● **ASSIGNED TASK**: Output the line containing "#### Compatibility Notes" and all subsequent lines of the listing below, copied exactly, with no other lines.

[Opening RECORDED DATA section]

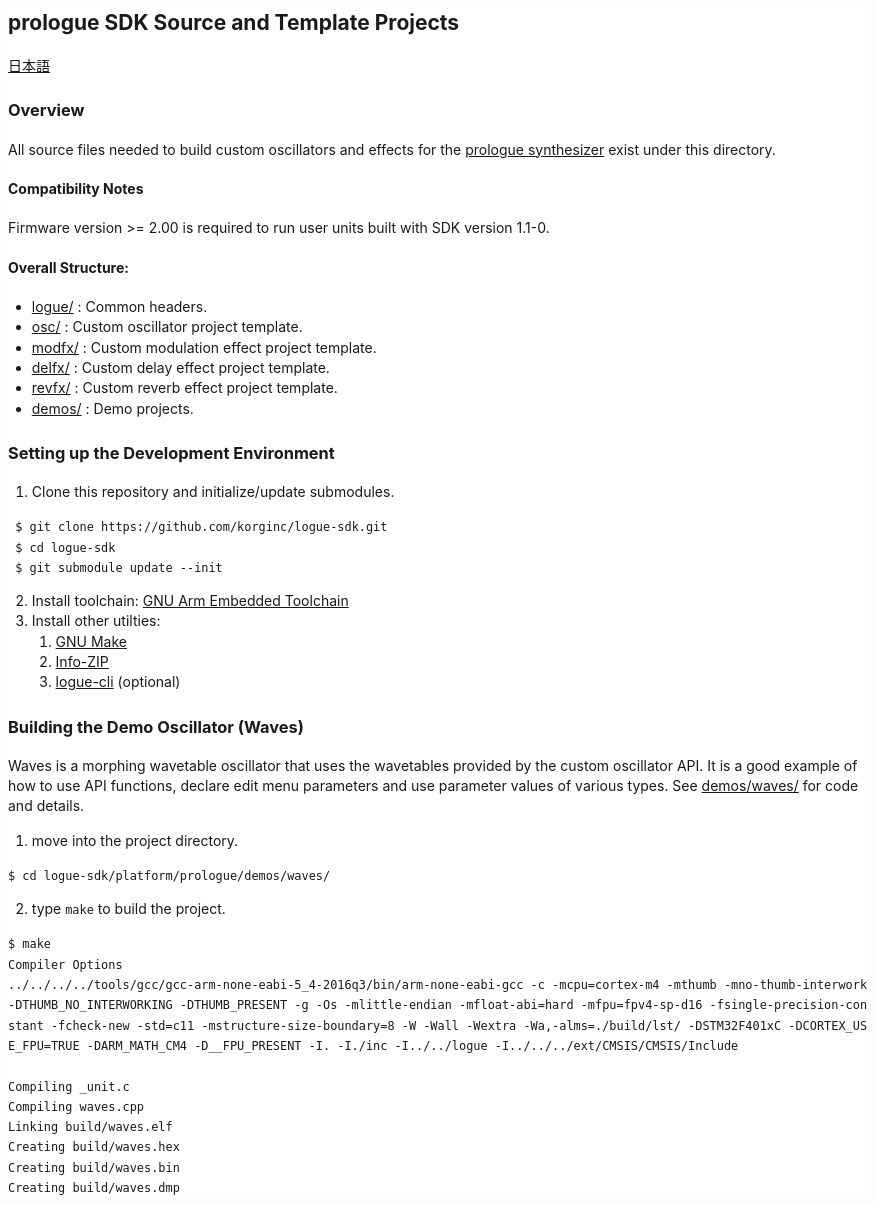 ## prologue SDK Source and Template Projects

[日本語](./README_ja.md)

### Overview

All source files needed to build custom oscillators and effects for the [prologue synthesizer](https://www.korg.com/products/synthesizers/prologue) exist under this directory.

#### Compatibility Notes

Firmware version >= 2.00 is required to run user units built with SDK version 1.1-0.

#### Overall Structure:

- [logue/](logue/) : Common headers.
- [osc/](osc/) : Custom oscillator project template.
- [modfx/](modfx/) : Custom modulation effect project template.
- [delfx/](delfx/) : Custom delay effect project template.
- [revfx/](revfx/) : Custom reverb effect project template.
- [demos/](demos/) : Demo projects.

### Setting up the Development Environment

1.  Clone this repository and initialize/update submodules.

```
 $ git clone https://github.com/korginc/logue-sdk.git
 $ cd logue-sdk
 $ git submodule update --init
```

2.  Install toolchain: [GNU Arm Embedded Toolchain](../../tools/gcc)
3.  Install other utilties:
    1. [GNU Make](../../tools/make)
    2. [Info-ZIP](../../tools/zip)
    3. [logue-cli](../../tools/logue-cli) (optional)

### Building the Demo Oscillator (Waves)

Waves is a morphing wavetable oscillator that uses the wavetables provided by the custom oscillator API. It is a good example of how to use API functions, declare edit menu parameters and use parameter values of various types. See [demos/waves/](demos/waves/) for code and details.

1.  move into the project directory.

```
$ cd logue-sdk/platform/prologue/demos/waves/
```

2.  type `make` to build the project.

```
$ make
Compiler Options
../../../../tools/gcc/gcc-arm-none-eabi-5_4-2016q3/bin/arm-none-eabi-gcc -c -mcpu=cortex-m4 -mthumb -mno-thumb-interwork -DTHUMB_NO_INTERWORKING -DTHUMB_PRESENT -g -Os -mlittle-endian -mfloat-abi=hard -mfpu=fpv4-sp-d16 -fsingle-precision-constant -fcheck-new -std=c11 -mstructure-size-boundary=8 -W -Wall -Wextra -Wa,-alms=./build/lst/ -DSTM32F401xC -DCORTEX_USE_FPU=TRUE -DARM_MATH_CM4 -D__FPU_PRESENT -I. -I./inc -I../../logue -I../../../ext/CMSIS/CMSIS/Include

Compiling _unit.c
Compiling waves.cpp
Linking build/waves.elf
Creating build/waves.hex
Creating build/waves.bin
Creating build/waves.dmp

```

[Closing RECORDED DATA section]

● **EXPECTED OUTPUT**:
#### Compatibility Notes

Firmware version >= 2.00 is required to run user units built with SDK version 1.1-0.

#### Overall Structure:

- [logue/](logue/) : Common headers.
- [osc/](osc/) : Custom oscillator project template.
- [modfx/](modfx/) : Custom modulation effect project template.
- [delfx/](delfx/) : Custom delay effect project template.
- [revfx/](revfx/) : Custom reverb effect project template.
- [demos/](demos/) : Demo projects.

### Setting up the Development Environment

1.  Clone this repository and initialize/update submodules.

```
 $ git clone https://github.com/korginc/logue-sdk.git
 $ cd logue-sdk
 $ git submodule update --init
```

2.  Install toolchain: [GNU Arm Embedded Toolchain](../../tools/gcc)
3.  Install other utilties:
    1. [GNU Make](../../tools/make)
    2. [Info-ZIP](../../tools/zip)
    3. [logue-cli](../../tools/logue-cli) (optional)

### Building the Demo Oscillator (Waves)

Waves is a morphing wavetable oscillator that uses the wavetables provided by the custom oscillator API. It is a good example of how to use API functions, declare edit menu parameters and use parameter values of various types. See [demos/waves/](demos/waves/) for code and details.

1.  move into the project directory.

```
$ cd logue-sdk/platform/prologue/demos/waves/
```

2.  type `make` to build the project.

```
$ make
Compiler Options
../../../../tools/gcc/gcc-arm-none-eabi-5_4-2016q3/bin/arm-none-eabi-gcc -c -mcpu=cortex-m4 -mthumb -mno-thumb-interwork -DTHUMB_NO_INTERWORKING -DTHUMB_PRESENT -g -Os -mlittle-endian -mfloat-abi=hard -mfpu=fpv4-sp-d16 -fsingle-precision-constant -fcheck-new -std=c11 -mstructure-size-boundary=8 -W -Wall -Wextra -Wa,-alms=./build/lst/ -DSTM32F401xC -DCORTEX_USE_FPU=TRUE -DARM_MATH_CM4 -D__FPU_PRESENT -I. -I./inc -I../../logue -I../../../ext/CMSIS/CMSIS/Include

Compiling _unit.c
Compiling waves.cpp
Linking build/waves.elf
Creating build/waves.hex
Creating build/waves.bin
Creating build/waves.dmp

```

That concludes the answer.